Why is this such a danger? Well, aside from the fact that it isn’t true—“There’s some good in this world, Mr. Frodo, and it’s worth fighting for!”—there’s real danger in what a judgment like that does to you. When you decide to withdraw from living life with your whole heart, it hardens you. It forms a crust on your soul, and a callous on your heart. That kind of hardness may protect you from pain, but it also cuts you off from joy, and awe, and wonder, and hope, and faith, and most of all, love.
“To love at all is to be vulnerable. Love anything and your heart will be wrung and possibly broken. If you want to make sure of keeping it intact you must give it to no one, not even an animal. Wrap it carefully round with hobbies and little luxuries; avoid all entanglements. Lock it up safe in the casket or coffin of your selfishness. But in that casket, safe, dark, motionless, airless, it will change. It will not be broken; it will become unbreakable, impenetrable, irredeemable. To love is to be vulnerable.” — C.S. Lewis
My own disenchantment with the human world this past year has often tempted me to sequester my heart, or at least a part of my heart, in ways that I know are ultimately intolerable to me. To live disconnected may insulate me from harm by others, but it also seals me off from the very oxygen I need to live. A suit of armor does you no good in the long run if it slowly suffocates you to death.
Of course, none of us actually wants to live a half-hearted life.
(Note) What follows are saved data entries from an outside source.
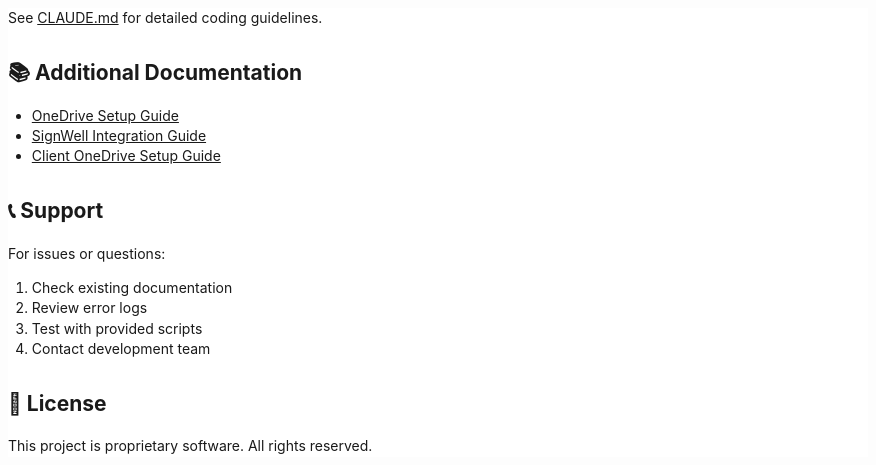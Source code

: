 See [CLAUDE.md](CLAUDE.md) for detailed coding guidelines.

## 📚 Additional Documentation

- [OneDrive Setup Guide](docs/ONEDRIVE_SETUP.md)
- [SignWell Integration Guide](docs/signwell-integration.md)
- [Client OneDrive Setup Guide](docs/CLIENT_ONEDRIVE_SETUP_GUIDE.md)

## 📞 Support

For issues or questions:
1. Check existing documentation
2. Review error logs
3. Test with provided scripts
4. Contact development team

## 📄 License

This project is proprietary software. All rights reserved.

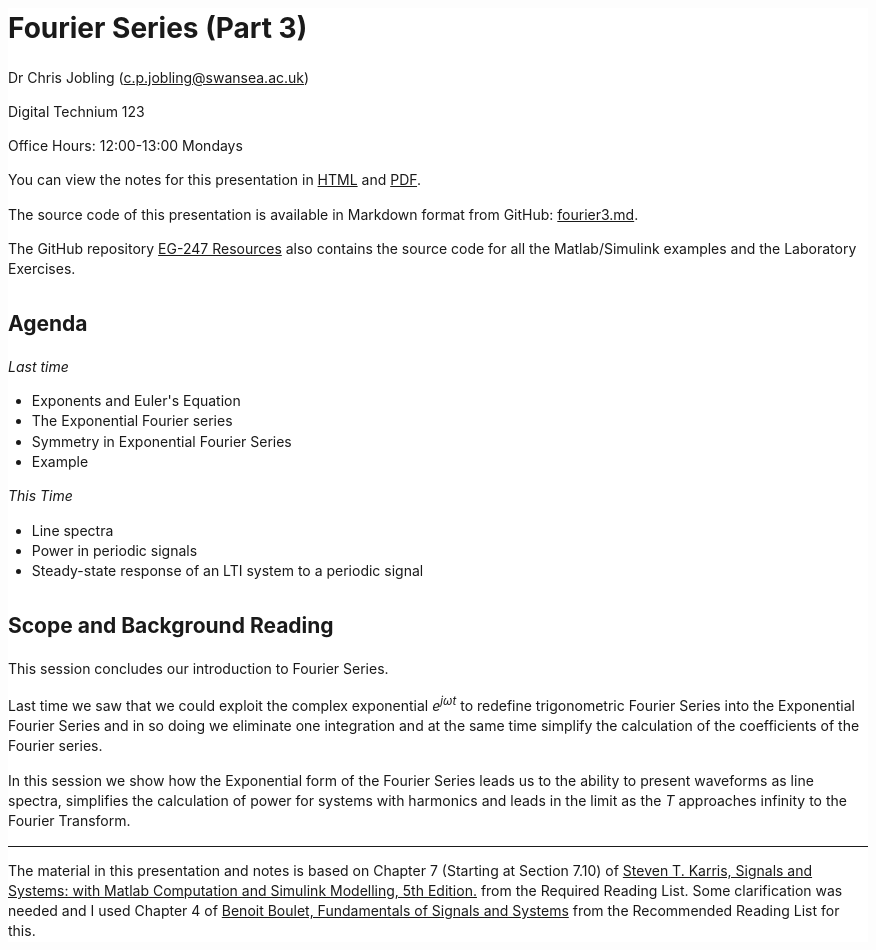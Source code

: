 
# Fourier Series (Part 3)

Dr Chris Jobling ([c.p.jobling@swansea.ac.uk](mailto:c.p.jobling@swansea.ac.uk))

Digital Technium 123

Office Hours: 12:00-13:00 Mondays

You can view the notes for this presentation in [HTML](http://cpjobling.github.io/EG-247-Resources/week6/fourier3.html
  ) and [PDF](http://cpjobling.github.io/EG-247-Resources/week6/fourier3.pdf).

  The source code of this presentation is available in Markdown format from GitHub: [fourier3.md](https://github.com/cpjobling/EG-247-Resources/tree/master/week6/fourier3.md).

The GitHub repository [EG-247 Resources](https://github.com/cpjobling/EG-247-Resources)
also contains the source code for all the Matlab/Simulink
examples and the Laboratory Exercises.

## Agenda

*Last time*

* Exponents and Euler's Equation
* The Exponential Fourier series
* Symmetry in Exponential Fourier Series
* Example

*This Time*

* Line spectra
* Power in periodic signals
* Steady-state response of an LTI system to a periodic signal

## Scope and Background Reading

This session concludes our introduction to Fourier Series.

Last time we saw that we could exploit the complex exponential $e^{j\omega t}$
to redefine trigonometric Fourier Series into the Exponential Fourier Series and
in so doing we eliminate one integration and at the same time simplify the
calculation of the coefficients of the Fourier series.

In this session we show how the Exponential form of the Fourier Series leads us
to the ability to present waveforms as line spectra, simplifies the calculation
of power for systems with harmonics and leads in the limit as the $T$ approaches
infinity to the Fourier Transform.

----

The material in this presentation and notes is based on Chapter 7 (Starting at
Section 7.10) of [Steven T. Karris, Signals and Systems: with Matlab Computation
and Simulink Modelling, 5th
Edition.](http://site.ebrary.com/lib/swansea/docDetail.action?docID=10547416)
from the Required Reading List. Some clarification was needed and I used
Chapter 4 of [Benoit Boulet, Fundamentals of Signals and
Systems](http://site.ebrary.com/lib/swansea/docDetail.action?docID=10228195)
from the Recommended Reading List for this.
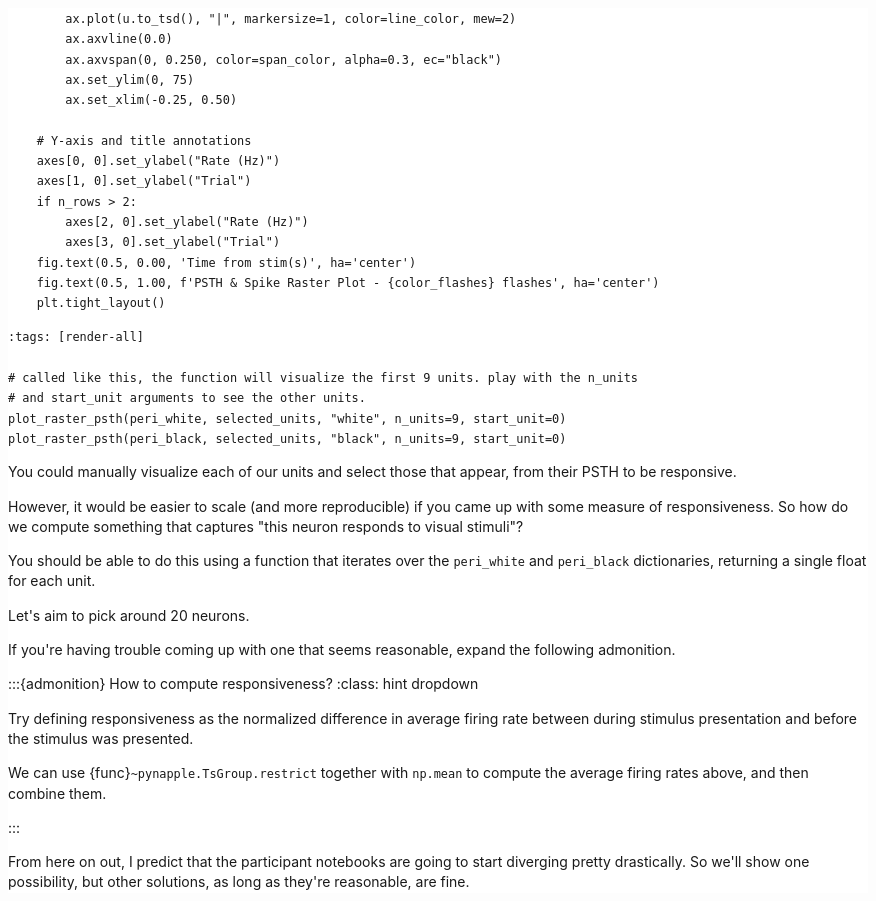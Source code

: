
 ```{code-cell} ipython3
        ax.plot(u.to_tsd(), "|", markersize=1, color=line_color, mew=2)
        ax.axvline(0.0)
        ax.axvspan(0, 0.250, color=span_color, alpha=0.3, ec="black")
        ax.set_ylim(0, 75)
        ax.set_xlim(-0.25, 0.50)

    # Y-axis and title annotations
    axes[0, 0].set_ylabel("Rate (Hz)")
    axes[1, 0].set_ylabel("Trial")
    if n_rows > 2:
        axes[2, 0].set_ylabel("Rate (Hz)")
        axes[3, 0].set_ylabel("Trial")
    fig.text(0.5, 0.00, 'Time from stim(s)', ha='center')
    fig.text(0.5, 1.00, f'PSTH & Spike Raster Plot - {color_flashes} flashes', ha='center')
    plt.tight_layout()
```

```{code-cell} ipython3
:tags: [render-all]

# called like this, the function will visualize the first 9 units. play with the n_units
# and start_unit arguments to see the other units.
plot_raster_psth(peri_white, selected_units, "white", n_units=9, start_unit=0)
plot_raster_psth(peri_black, selected_units, "black", n_units=9, start_unit=0)
```

<div class="render-all">

You could manually visualize each of our units and select those that appear, from their PSTH to be responsive.

However, it would be easier to scale (and more reproducible) if you came up with some measure of responsiveness. So how do we compute something that captures "this neuron responds to visual stimuli"?

You should be able to do this using a function that iterates over the `peri_white` and `peri_black` dictionaries, returning a single float for each unit.

Let's aim to pick around 20 neurons.

If you're having trouble coming up with one that seems reasonable, expand the following admonition.

:::{admonition} How to compute responsiveness?
:class: hint dropdown

Try defining responsiveness as the normalized difference in average firing rate between during stimulus presentation and before the stimulus was presented.

We can use {func}`~pynapple.TsGroup.restrict` together with `np.mean` to compute the average firing rates above, and then combine them.

:::

</div>

From here on out, I predict that the participant notebooks are going to start diverging pretty drastically. So we'll show one possibility, but other solutions, as long as they're reasonable, are fine.
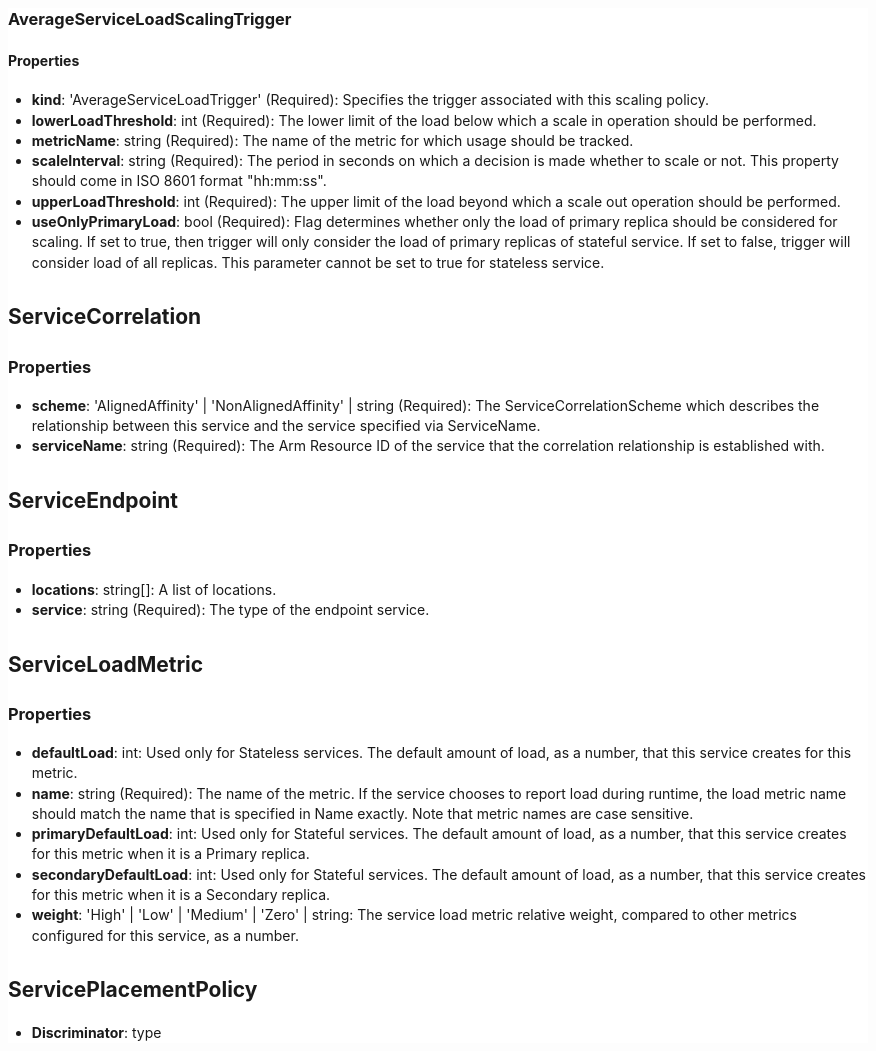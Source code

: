### AverageServiceLoadScalingTrigger
#### Properties
* **kind**: 'AverageServiceLoadTrigger' (Required): Specifies the trigger associated with this scaling policy.
* **lowerLoadThreshold**: int (Required): The lower limit of the load below which a scale in operation should be performed.
* **metricName**: string (Required): The name of the metric for which usage should be tracked.
* **scaleInterval**: string (Required): The period in seconds on which a decision is made whether to scale or not. This property should come in ISO 8601 format "hh:mm:ss".
* **upperLoadThreshold**: int (Required): The upper limit of the load beyond which a scale out operation should be performed.
* **useOnlyPrimaryLoad**: bool (Required): Flag determines whether only the load of primary replica should be considered for scaling. If set to true, then trigger will only consider the load of primary replicas of stateful service. If set to false, trigger will consider load of all replicas. This parameter cannot be set to true for stateless service.


## ServiceCorrelation
### Properties
* **scheme**: 'AlignedAffinity' | 'NonAlignedAffinity' | string (Required): The ServiceCorrelationScheme which describes the relationship between this service and the service specified via ServiceName.
* **serviceName**: string (Required): The Arm Resource ID of the service that the correlation relationship is established with.

## ServiceEndpoint
### Properties
* **locations**: string[]: A list of locations.
* **service**: string (Required): The type of the endpoint service.

## ServiceLoadMetric
### Properties
* **defaultLoad**: int: Used only for Stateless services. The default amount of load, as a number, that this service creates for this metric.
* **name**: string (Required): The name of the metric. If the service chooses to report load during runtime, the load metric name should match the name that is specified in Name exactly. Note that metric names are case sensitive.
* **primaryDefaultLoad**: int: Used only for Stateful services. The default amount of load, as a number, that this service creates for this metric when it is a Primary replica.
* **secondaryDefaultLoad**: int: Used only for Stateful services. The default amount of load, as a number, that this service creates for this metric when it is a Secondary replica.
* **weight**: 'High' | 'Low' | 'Medium' | 'Zero' | string: The service load metric relative weight, compared to other metrics configured for this service, as a number.

## ServicePlacementPolicy
* **Discriminator**: type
We all want to live our lives with our whole hearts. We instinctively know this is the best way, the most beautiful way, for anyone to live. But in difficult seasons like the one we’re in now, we often don’t realize that when we pass judgement on the awfulness of it all, and we say things like, “I give up,” “I’m out,” and “it’s not worth it,” we’re pulling our hearts right out of the game. We’re choosing a half-hearted life.
There’s more to the O’Donohue poem I quote above. The rest goes like this:
"Try, as best you can, not to let The wire brush of doubt Scrape from your heart All sense of yourself And your hesitant light. If you remain generous, Time will come good; And you will find your feet Again on fresh pastures of promise, Where the air will be kind And blushed with beginning."
I believe it's worth it to live with your whole heart, even when the days are hard. In fact, I believe those are the days when it's most important of all. It's in the dark times that we most need our lights to shine, to stand firm in our sure belief that goodness and love and everything that is beautiful about life will ultimately prevail.
So, how do you live whole-hearted even when times are as costly as they are right now? The first thing is to make a commitment to yourself, and to keep making it every day as often as you need to:
I will not live a halfhearted life. I choose to live today with my whole heart.
Then, apprentice yourself to these three daily practices—call them "habits of wholeheartedness," if you like:
1. Bring your whole heart to every moment. Say: “I choose to bring to each moment today not only my full attention and energy, but also my full heart.”
2. Be willing to get hurt. Say: “I choose to let my heart be accessible and available to others, and to the circumstances I encounter. I choose to come unguarded, openhearted, willing to be affected by others, and to be hurt by them.”
3. Be available to Joy. Say: “I choose to engage today from a posture of ‘yes,’ a childlike openness to possibility, wonder and awe. I choose to be available to joy.”
I suggest you type these into your phone or write them on a piece of paper and read them aloud every morning. Make it part of your prayer for the day. You’ll be surprise the powerful impact such a simple practice can have.
To live wholehearted means to bring everything I am to everything I do—to reveal myself, to engage my heart, and to let the world and the people in it have access to both.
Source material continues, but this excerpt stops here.